Ismail Merathi (1844–1917) was an Indian Urdu poet, schoolteacher, and educationist from the Mughal–British era. His poems for children like Nasihat,  Barsaat, Humaari Gaye, Subah Ki Aamad, Sach Kaho, Baarish Ka Pehla Qatra, Pan Chakki, Shafaq, and several others are part of the primary school curriculum in Pakistan. He wrote many Urdu and Persian text books for school-going children.

Early life and education
Merathi was born as Muhammad Ismail on November 12, 1844, in Meerath, Mughal India. He was home-schooled by his father Sheikh Piir Bakhsh. Later, he attended a formal school. He received higher education in Persian from Mirza Rahim Baig, a contemporary of Mirza Ghalib. 

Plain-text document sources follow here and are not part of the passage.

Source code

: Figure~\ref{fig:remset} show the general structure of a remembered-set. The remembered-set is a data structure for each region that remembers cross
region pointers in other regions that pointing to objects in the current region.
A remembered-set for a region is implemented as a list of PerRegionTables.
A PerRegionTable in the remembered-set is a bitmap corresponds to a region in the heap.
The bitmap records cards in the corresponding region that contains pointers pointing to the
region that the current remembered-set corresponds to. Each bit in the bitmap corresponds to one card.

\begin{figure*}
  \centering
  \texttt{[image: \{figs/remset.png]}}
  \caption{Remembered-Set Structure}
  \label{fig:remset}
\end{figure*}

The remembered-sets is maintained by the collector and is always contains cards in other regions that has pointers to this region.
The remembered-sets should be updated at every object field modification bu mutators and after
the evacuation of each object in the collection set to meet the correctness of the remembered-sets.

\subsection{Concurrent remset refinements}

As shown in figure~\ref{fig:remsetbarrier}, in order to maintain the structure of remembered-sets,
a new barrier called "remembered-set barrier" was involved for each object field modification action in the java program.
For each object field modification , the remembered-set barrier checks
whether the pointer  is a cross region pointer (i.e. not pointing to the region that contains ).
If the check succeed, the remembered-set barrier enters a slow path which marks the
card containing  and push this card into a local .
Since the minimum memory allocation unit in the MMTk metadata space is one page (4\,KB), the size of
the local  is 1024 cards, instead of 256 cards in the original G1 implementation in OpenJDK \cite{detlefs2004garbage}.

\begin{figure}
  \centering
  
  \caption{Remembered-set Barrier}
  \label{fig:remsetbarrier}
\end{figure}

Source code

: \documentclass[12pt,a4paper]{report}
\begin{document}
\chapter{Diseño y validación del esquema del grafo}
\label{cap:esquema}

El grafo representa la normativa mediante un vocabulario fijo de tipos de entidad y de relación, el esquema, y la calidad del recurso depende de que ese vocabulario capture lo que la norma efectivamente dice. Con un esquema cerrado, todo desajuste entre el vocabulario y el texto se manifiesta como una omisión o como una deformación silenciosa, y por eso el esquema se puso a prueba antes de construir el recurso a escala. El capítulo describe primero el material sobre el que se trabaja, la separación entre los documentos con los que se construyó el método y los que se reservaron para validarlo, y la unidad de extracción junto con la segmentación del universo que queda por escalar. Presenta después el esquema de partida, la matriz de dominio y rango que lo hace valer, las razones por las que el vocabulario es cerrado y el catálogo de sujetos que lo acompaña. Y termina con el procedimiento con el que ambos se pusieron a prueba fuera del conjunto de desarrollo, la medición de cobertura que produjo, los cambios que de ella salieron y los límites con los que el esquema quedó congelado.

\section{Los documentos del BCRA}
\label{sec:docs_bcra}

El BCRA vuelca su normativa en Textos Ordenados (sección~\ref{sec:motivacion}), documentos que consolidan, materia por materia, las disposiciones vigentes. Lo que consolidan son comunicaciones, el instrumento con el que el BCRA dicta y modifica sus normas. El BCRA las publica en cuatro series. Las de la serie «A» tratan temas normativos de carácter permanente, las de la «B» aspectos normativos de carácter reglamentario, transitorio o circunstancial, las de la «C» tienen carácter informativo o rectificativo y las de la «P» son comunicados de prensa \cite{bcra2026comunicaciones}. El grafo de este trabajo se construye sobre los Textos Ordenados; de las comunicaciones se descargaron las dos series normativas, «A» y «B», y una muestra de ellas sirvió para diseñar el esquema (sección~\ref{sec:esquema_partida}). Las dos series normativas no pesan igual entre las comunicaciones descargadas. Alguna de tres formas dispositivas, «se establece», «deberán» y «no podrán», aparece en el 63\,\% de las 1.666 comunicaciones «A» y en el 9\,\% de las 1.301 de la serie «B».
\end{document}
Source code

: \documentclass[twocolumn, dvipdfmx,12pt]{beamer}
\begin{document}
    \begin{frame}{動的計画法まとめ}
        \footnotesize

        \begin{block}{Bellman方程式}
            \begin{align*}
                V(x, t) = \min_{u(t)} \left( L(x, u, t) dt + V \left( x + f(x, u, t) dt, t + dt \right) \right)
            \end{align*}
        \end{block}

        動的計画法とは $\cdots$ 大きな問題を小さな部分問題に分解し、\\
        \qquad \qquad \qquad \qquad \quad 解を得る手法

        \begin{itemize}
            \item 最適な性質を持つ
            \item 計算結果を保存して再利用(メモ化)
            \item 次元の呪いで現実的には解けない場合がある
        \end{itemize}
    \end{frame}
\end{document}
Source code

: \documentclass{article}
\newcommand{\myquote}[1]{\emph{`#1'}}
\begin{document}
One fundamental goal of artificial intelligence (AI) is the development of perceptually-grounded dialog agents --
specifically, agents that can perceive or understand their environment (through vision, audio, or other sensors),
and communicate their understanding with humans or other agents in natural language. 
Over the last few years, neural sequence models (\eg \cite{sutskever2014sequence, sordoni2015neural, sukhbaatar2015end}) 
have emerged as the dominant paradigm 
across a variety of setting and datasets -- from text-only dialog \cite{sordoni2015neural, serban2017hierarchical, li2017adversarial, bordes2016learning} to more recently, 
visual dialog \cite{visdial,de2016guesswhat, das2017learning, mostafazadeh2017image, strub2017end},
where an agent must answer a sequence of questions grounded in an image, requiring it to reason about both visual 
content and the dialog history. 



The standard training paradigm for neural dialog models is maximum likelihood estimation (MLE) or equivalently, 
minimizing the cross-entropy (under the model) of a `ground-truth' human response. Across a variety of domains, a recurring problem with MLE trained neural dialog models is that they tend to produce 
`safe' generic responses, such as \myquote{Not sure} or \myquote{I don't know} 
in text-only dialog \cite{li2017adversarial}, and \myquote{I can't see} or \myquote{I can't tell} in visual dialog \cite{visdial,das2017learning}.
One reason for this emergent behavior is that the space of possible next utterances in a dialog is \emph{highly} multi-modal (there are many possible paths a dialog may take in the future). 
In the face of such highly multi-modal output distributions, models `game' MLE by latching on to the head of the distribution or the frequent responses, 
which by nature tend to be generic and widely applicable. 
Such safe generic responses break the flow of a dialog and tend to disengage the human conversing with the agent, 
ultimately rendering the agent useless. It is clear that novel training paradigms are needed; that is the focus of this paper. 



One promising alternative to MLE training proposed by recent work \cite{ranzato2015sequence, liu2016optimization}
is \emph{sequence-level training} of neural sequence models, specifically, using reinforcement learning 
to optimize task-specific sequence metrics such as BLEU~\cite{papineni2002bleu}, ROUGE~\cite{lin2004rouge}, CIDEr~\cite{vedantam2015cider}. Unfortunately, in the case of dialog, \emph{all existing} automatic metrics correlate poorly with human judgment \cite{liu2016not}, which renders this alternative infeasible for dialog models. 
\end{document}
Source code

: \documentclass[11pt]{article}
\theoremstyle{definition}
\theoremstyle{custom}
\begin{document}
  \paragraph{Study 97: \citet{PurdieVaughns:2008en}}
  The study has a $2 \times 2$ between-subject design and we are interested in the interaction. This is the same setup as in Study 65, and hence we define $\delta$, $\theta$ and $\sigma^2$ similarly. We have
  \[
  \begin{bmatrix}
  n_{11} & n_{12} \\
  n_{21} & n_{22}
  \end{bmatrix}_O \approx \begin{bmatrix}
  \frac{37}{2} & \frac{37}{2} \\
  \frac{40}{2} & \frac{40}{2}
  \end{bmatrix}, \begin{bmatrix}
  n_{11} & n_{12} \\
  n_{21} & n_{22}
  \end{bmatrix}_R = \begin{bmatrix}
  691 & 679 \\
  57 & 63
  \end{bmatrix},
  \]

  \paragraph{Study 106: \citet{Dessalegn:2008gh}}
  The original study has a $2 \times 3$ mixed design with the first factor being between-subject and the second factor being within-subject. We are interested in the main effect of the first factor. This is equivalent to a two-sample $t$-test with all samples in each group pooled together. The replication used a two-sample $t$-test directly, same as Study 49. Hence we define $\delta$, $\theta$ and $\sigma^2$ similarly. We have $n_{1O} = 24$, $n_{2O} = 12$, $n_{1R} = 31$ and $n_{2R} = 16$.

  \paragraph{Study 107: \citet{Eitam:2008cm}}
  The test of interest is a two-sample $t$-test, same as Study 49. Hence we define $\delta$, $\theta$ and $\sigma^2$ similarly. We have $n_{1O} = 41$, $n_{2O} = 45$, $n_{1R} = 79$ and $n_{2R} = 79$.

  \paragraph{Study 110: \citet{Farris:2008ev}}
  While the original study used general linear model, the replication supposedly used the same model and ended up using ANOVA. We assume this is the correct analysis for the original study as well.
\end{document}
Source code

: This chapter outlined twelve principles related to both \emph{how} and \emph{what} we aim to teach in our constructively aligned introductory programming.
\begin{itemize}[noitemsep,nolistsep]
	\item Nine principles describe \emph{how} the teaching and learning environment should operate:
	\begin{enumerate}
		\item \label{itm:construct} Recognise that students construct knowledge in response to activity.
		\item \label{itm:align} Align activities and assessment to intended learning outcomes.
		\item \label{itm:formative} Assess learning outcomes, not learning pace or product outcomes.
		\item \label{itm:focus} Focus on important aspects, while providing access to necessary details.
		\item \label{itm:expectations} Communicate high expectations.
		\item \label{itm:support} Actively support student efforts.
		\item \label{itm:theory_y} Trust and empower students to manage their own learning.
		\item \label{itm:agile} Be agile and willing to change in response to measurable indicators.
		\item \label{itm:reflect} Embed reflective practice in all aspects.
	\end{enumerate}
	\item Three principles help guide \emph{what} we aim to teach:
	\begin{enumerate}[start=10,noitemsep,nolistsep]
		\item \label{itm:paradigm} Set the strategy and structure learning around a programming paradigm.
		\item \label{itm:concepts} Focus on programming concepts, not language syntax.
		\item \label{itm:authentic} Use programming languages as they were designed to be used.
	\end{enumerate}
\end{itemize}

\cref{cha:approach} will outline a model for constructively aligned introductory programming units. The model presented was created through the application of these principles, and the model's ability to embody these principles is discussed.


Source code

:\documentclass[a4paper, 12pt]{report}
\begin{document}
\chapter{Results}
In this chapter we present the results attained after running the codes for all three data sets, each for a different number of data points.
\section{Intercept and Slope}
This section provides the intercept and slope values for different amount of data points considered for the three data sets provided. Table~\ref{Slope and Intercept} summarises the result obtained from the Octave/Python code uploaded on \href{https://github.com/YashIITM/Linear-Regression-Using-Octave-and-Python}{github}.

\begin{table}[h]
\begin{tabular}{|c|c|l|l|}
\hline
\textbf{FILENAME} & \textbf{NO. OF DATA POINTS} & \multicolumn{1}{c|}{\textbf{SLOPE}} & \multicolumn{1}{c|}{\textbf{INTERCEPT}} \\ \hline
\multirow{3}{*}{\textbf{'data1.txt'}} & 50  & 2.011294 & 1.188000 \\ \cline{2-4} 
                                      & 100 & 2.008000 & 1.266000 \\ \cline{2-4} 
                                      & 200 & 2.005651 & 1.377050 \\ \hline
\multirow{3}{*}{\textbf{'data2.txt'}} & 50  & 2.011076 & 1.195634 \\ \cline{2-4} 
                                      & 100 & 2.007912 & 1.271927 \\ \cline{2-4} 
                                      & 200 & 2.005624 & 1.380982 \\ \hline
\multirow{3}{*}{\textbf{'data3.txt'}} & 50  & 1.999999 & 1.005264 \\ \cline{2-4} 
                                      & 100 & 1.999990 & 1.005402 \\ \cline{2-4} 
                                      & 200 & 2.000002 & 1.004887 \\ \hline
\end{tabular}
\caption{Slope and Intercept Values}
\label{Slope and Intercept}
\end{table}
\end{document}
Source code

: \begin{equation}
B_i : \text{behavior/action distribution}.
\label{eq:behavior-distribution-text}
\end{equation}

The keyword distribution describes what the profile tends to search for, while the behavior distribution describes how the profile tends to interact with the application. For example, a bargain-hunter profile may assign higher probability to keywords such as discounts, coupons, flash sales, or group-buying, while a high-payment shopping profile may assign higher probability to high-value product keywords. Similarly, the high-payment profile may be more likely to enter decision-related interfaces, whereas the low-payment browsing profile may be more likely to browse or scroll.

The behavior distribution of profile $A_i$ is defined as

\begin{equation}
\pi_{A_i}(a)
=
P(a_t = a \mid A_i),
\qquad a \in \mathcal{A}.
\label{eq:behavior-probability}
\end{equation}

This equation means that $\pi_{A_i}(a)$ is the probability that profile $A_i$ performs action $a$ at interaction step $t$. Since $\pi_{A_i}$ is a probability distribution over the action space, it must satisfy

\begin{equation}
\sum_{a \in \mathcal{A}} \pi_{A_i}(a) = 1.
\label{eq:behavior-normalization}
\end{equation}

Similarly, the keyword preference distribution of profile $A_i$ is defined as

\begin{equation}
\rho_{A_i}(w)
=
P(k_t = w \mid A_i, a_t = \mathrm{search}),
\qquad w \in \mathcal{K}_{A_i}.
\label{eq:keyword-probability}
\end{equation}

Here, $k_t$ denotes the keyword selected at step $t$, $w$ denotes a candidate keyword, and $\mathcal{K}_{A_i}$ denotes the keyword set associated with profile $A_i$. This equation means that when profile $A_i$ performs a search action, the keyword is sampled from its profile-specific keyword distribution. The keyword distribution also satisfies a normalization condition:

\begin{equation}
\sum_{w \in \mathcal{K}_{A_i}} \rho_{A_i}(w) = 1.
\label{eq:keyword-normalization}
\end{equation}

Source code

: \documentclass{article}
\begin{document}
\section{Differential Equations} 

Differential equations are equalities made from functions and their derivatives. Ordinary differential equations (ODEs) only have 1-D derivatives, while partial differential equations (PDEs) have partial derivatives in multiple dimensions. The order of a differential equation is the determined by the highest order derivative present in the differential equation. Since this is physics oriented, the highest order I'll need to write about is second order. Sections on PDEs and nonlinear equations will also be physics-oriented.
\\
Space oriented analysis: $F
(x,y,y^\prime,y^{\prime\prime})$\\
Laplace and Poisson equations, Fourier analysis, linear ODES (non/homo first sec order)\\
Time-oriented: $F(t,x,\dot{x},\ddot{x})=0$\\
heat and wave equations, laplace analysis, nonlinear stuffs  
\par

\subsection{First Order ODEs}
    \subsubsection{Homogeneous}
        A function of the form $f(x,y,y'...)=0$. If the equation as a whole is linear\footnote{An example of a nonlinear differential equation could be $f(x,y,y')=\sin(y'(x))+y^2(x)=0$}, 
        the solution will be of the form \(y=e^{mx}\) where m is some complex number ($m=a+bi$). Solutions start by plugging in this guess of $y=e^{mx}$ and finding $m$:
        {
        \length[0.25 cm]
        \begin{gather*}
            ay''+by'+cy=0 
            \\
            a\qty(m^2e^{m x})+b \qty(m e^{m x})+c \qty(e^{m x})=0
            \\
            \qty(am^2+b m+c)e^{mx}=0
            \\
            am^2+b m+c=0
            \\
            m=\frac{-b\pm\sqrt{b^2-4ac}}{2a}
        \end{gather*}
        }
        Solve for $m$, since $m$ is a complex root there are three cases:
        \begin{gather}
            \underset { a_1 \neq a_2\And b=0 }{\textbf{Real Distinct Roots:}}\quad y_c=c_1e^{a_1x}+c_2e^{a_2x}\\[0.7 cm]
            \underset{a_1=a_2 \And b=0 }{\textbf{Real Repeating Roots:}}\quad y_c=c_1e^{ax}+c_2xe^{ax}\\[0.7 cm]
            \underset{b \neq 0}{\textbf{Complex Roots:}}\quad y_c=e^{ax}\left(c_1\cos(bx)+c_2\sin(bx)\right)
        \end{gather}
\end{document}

In 1868, he was appointed as a Persian teacher in a public school in Saharanpur district. Later, he was transferred to Agra in 1888. In 1899, he retired from the teaching job and returned to his home town Meerath.

Literary career
Merathi started poetry when the Persian language was dominating both literature and culture in the Indian subcontinent. He initially wrote some Persian ghazals but later shifted to Urdu poetry. Influenced by Sir Syed Ahmed Khan's reforming movement and after reading an Urdu translation of some moral poems in English, he was motivated to write inspiring Urdu poems for kids. His first collection of poems Reza-e-Jawahar was published in 1885, which also included some translations from English poems. He also wrote several school textbooks for 1st to 5th-grade students. 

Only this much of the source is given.